Réinventer le marketing
Au fil de ses 182 pages, Nicolas Lambert détaille, de façon très didactique, sa vision d’un nouveau marketing davantage en phase avec l’écologie, sans toutefois tomber dans des considérations trop idéologiques ou culpabilisantes. Car l’auteur persiste et signe: il reste un vrai marketer – “Unileverien de cœur”, ajoute-t-il avec le sourire – et son défi consiste justement à ne pas diaboliser ce fameux marketing, mais plutôt à le réinventer pour accélérer la transition de l’économie vers un monde plus durable.
“J’ai voulu sortir de cette dimension binaire pour intégrer un troisième pôle: l’intérêt général.”
C’est indéniablement une tendance de fond. Ces dernières années, de plus en plus de marques et de publicitaires ont fait leur mea-culpa et tentent désormais l’aventure d’une activité économique davantage en phase avec la planète et les grands enjeux de société. De l’enseigne sportive Decathlon qui mise à présent sur le recyclage à la marque de soins Dove qui célèbre la diversité des corps, les exemples de marketing durable sont aujourd’hui nombreux avec, comme cerise ultime sur le gâteau vert, l’entreprise de mode Patagonia qui vient d’être “cédée à la planète” par son fondateur.
Ménage à trois
“Aujourd’hui, les entreprises doivent danser avec les paradoxes, constate Nicolas Lambert.
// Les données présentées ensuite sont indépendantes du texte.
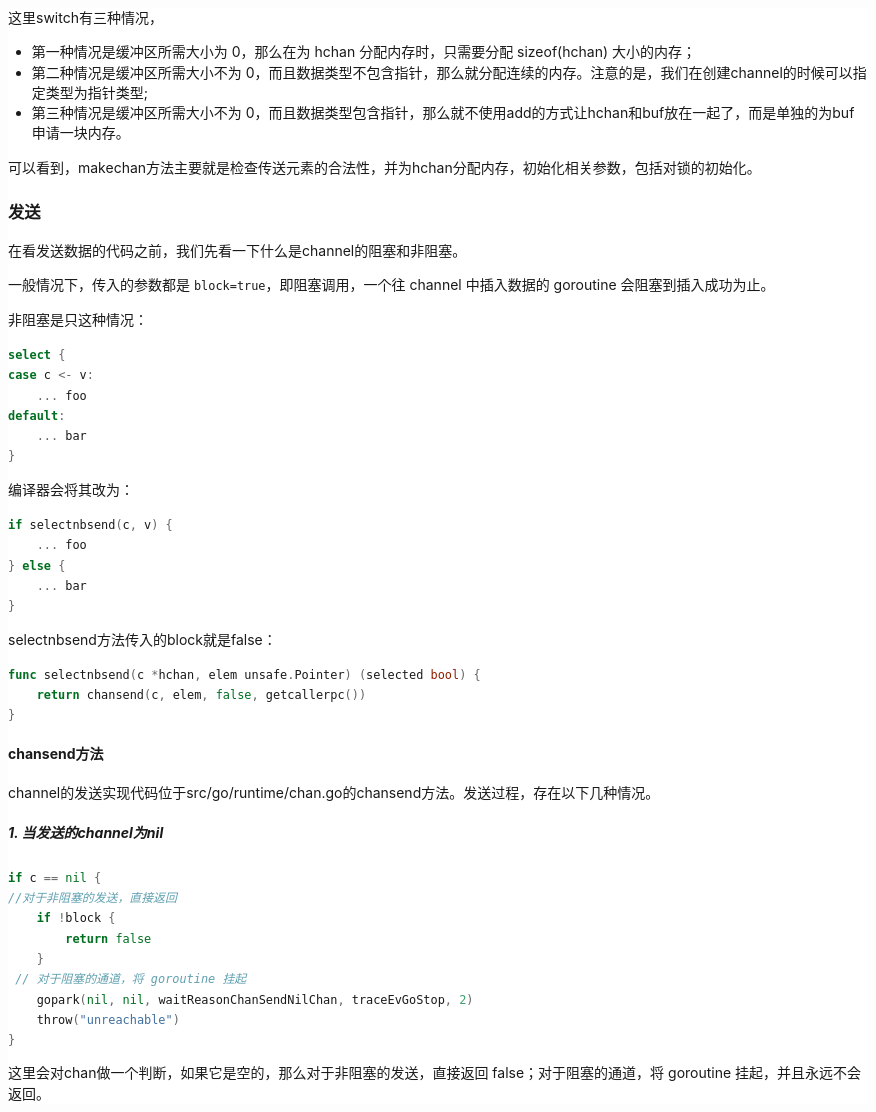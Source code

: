 这里switch有三种情况，
- 第一种情况是缓冲区所需大小为 0，那么在为 hchan 分配内存时，只需要分配 sizeof(hchan) 大小的内存；
- 第二种情况是缓冲区所需大小不为 0，而且数据类型不包含指针，那么就分配连续的内存。注意的是，我们在创建channel的时候可以指定类型为指针类型;
- 第三种情况是缓冲区所需大小不为 0，而且数据类型包含指针，那么就不使用add的方式让hchan和buf放在一起了，而是单独的为buf申请一块内存。

可以看到，makechan方法主要就是检查传送元素的合法性，并为hchan分配内存，初始化相关参数，包括对锁的初始化。

### 发送
在看发送数据的代码之前，我们先看一下什么是channel的阻塞和非阻塞。

一般情况下，传入的参数都是 `block=true`，即阻塞调用，一个往 channel 中插入数据的 goroutine 会阻塞到插入成功为止。

非阻塞是只这种情况：
```go
select {
case c <- v:
    ... foo
default:
    ... bar
}
```

编译器会将其改为：

```go
if selectnbsend(c, v) {
    ... foo
} else {
    ... bar
}
```

selectnbsend方法传入的block就是false：

```go
func selectnbsend(c *hchan, elem unsafe.Pointer) (selected bool) {
    return chansend(c, elem, false, getcallerpc())
}
```

#### chansend方法
channel的发送实现代码位于src/go/runtime/chan.go的chansend方法。发送过程，存在以下几种情况。
##### 1.  当发送的channel为nil
```go
if c == nil {
//对于非阻塞的发送，直接返回
    if !block {
        return false
    }
 // 对于阻塞的通道，将 goroutine 挂起
    gopark(nil, nil, waitReasonChanSendNilChan, traceEvGoStop, 2)
    throw("unreachable")
}
```
这里会对chan做一个判断，如果它是空的，那么对于非阻塞的发送，直接返回 false；对于阻塞的通道，将 goroutine 挂起，并且永远不会返回。
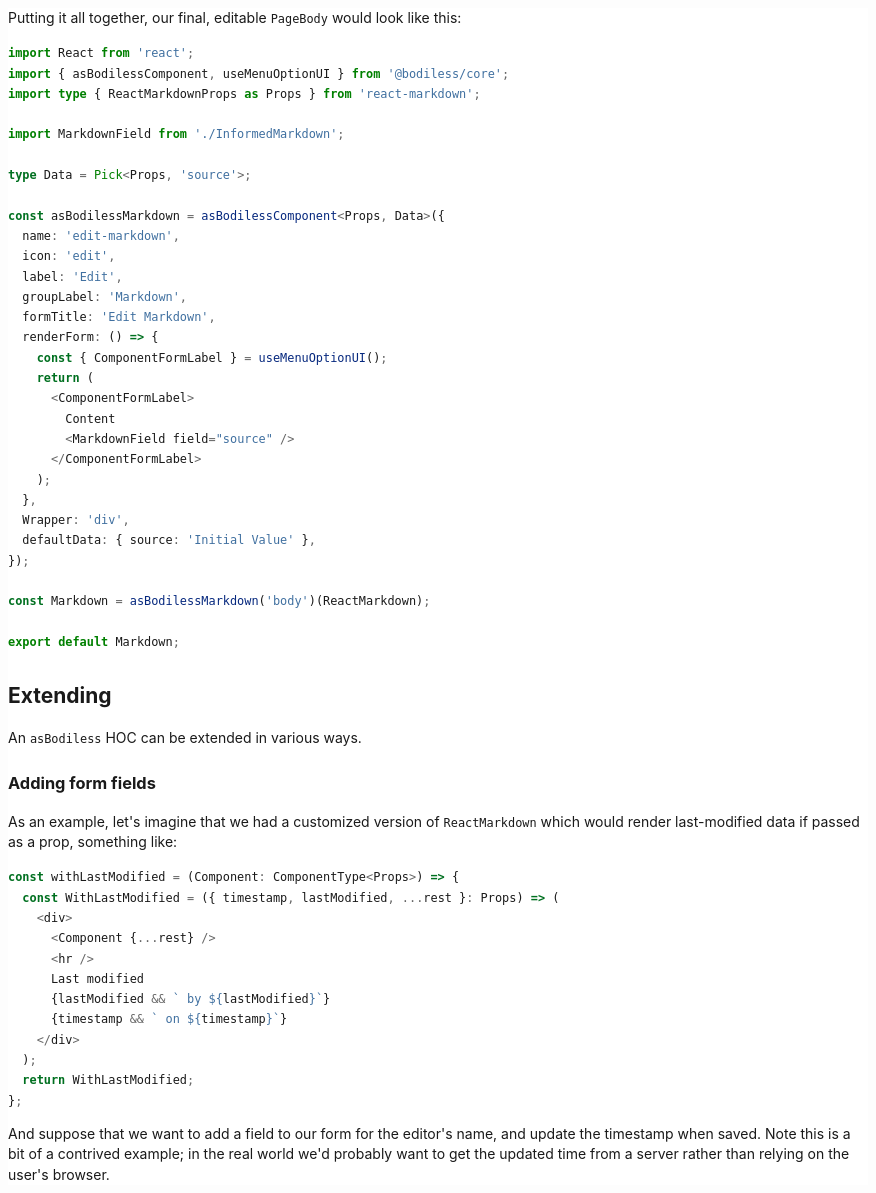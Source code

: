 Putting it all together, our final, editable `PageBody` would look like this:

```ts
import React from 'react';
import { asBodilessComponent, useMenuOptionUI } from '@bodiless/core';
import type { ReactMarkdownProps as Props } from 'react-markdown';

import MarkdownField from './InformedMarkdown';

type Data = Pick<Props, 'source'>;

const asBodilessMarkdown = asBodilessComponent<Props, Data>({
  name: 'edit-markdown',
  icon: 'edit',
  label: 'Edit',
  groupLabel: 'Markdown',
  formTitle: 'Edit Markdown',
  renderForm: () => {
    const { ComponentFormLabel } = useMenuOptionUI();
    return (
      <ComponentFormLabel>
        Content
        <MarkdownField field="source" />
      </ComponentFormLabel>
    );
  },
  Wrapper: 'div',
  defaultData: { source: 'Initial Value' },
});

const Markdown = asBodilessMarkdown('body')(ReactMarkdown);

export default Markdown;
```

## Extending 

An `asBodiless` HOC can be extended in various ways.

### Adding form fields

As an example, let's
imagine that we had a customized version of `ReactMarkdown` which would render 
last-modified data if passed as a prop, something like:

```ts
const withLastModified = (Component: ComponentType<Props>) => {
  const WithLastModified = ({ timestamp, lastModified, ...rest }: Props) => (
    <div>
      <Component {...rest} />
      <hr />
      Last modified
      {lastModified && ` by ${lastModified}`}
      {timestamp && ` on ${timestamp}`}
    </div>
  );
  return WithLastModified;
};
```
And suppose that we want to add a field to our form for the editor's name,
and update the timestamp when saved.  Note this is a bit of a contrived
example; in the real world we'd probably want to get the updated time from
a server rather than relying on the user's browser.
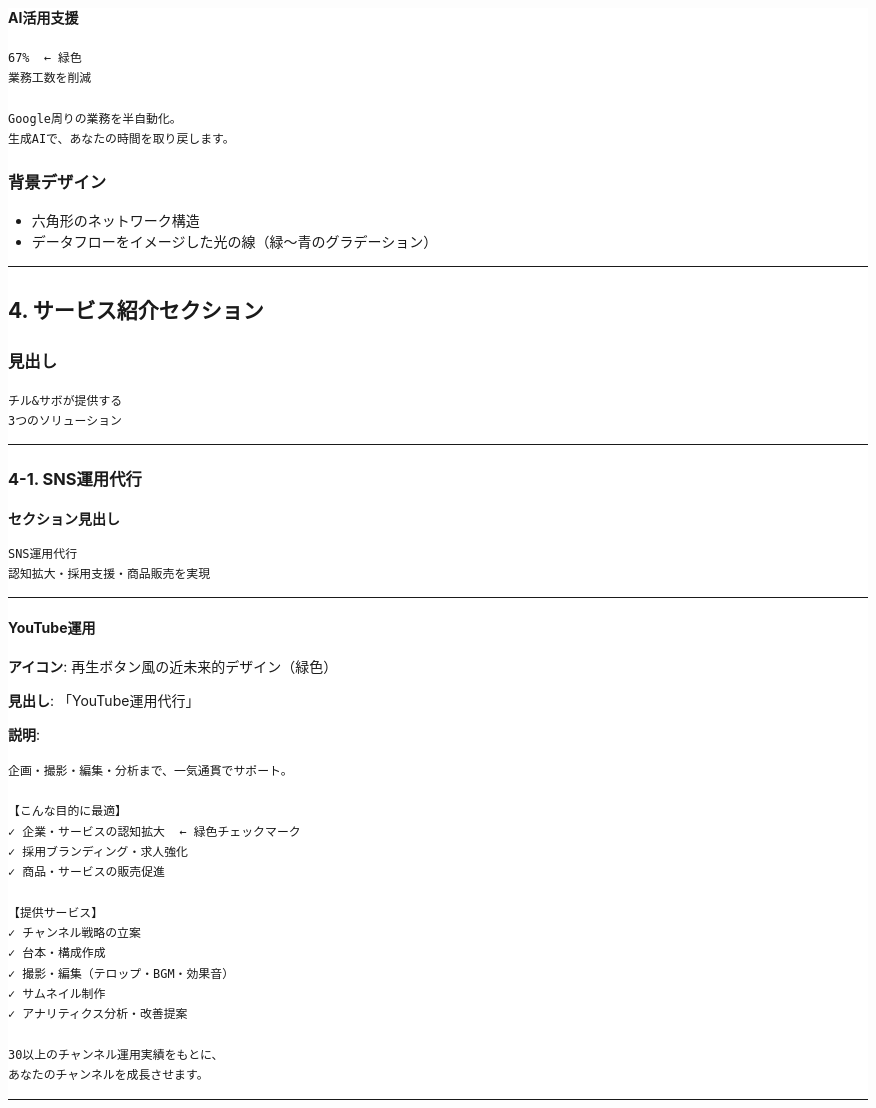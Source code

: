 #### **AI活用支援**

```
67%  ← 緑色
業務工数を削減

Google周りの業務を半自動化。
生成AIで、あなたの時間を取り戻します。
```

### **背景デザイン**

- 六角形のネットワーク構造
- データフローをイメージした光の線（緑〜青のグラデーション）

---

## **4. サービス紹介セクション**

### **見出し**

```
チル&サボが提供する
3つのソリューション
```

---

### **4-1. SNS運用代行**

**セクション見出し**

```
SNS運用代行
認知拡大・採用支援・商品販売を実現
```

---

#### **YouTube運用**

**アイコン**: 再生ボタン風の近未来的デザイン（緑色）

**見出し**: 「YouTube運用代行」

**説明**:

```
企画・撮影・編集・分析まで、一気通貫でサポート。

【こんな目的に最適】
✓ 企業・サービスの認知拡大  ← 緑色チェックマーク
✓ 採用ブランディング・求人強化
✓ 商品・サービスの販売促進

【提供サービス】
✓ チャンネル戦略の立案
✓ 台本・構成作成
✓ 撮影・編集（テロップ・BGM・効果音）
✓ サムネイル制作
✓ アナリティクス分析・改善提案

30以上のチャンネル運用実績をもとに、
あなたのチャンネルを成長させます。
```

---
Pour elles, ce n’est vraiment pas simple de se positionner entre, d’un côté, le marketing souvent jugé prédateur et, de l’autre, des consommateurs qui se sentent trop souvent manipulés. Avec ce livre, j’ai voulu sortir de cette dimension binaire pour intégrer un troisième pôle qui est l’intérêt général de la société. C’est au cœur de ce ménage à trois, comme je l’appelle, que se pose la question centrale du marketing durable: comment organiser, à l’avenir, une relation équilibrée et bienveillante entre les entreprises, les consommateurs et la société?”
Chez Nicolas Lambert, le point d’interrogation est donc bien nécessaire dans le titre de son nouveau livre. “Ce signe de ponctuation est assumé parce qu’il y a aujourd’hui un vrai débat, conclut l’auteur. Le marketing peut-il sauver le monde? A cette question, ma réponse est oui, mais à beaucoup de conditions. Il faudra d’abord sortir du business as usual et, encore une fois, miser sur cette profession qui a une vraie capacité à innover. Les marketers peuvent avoir une force énorme dans ce processus de transformation.”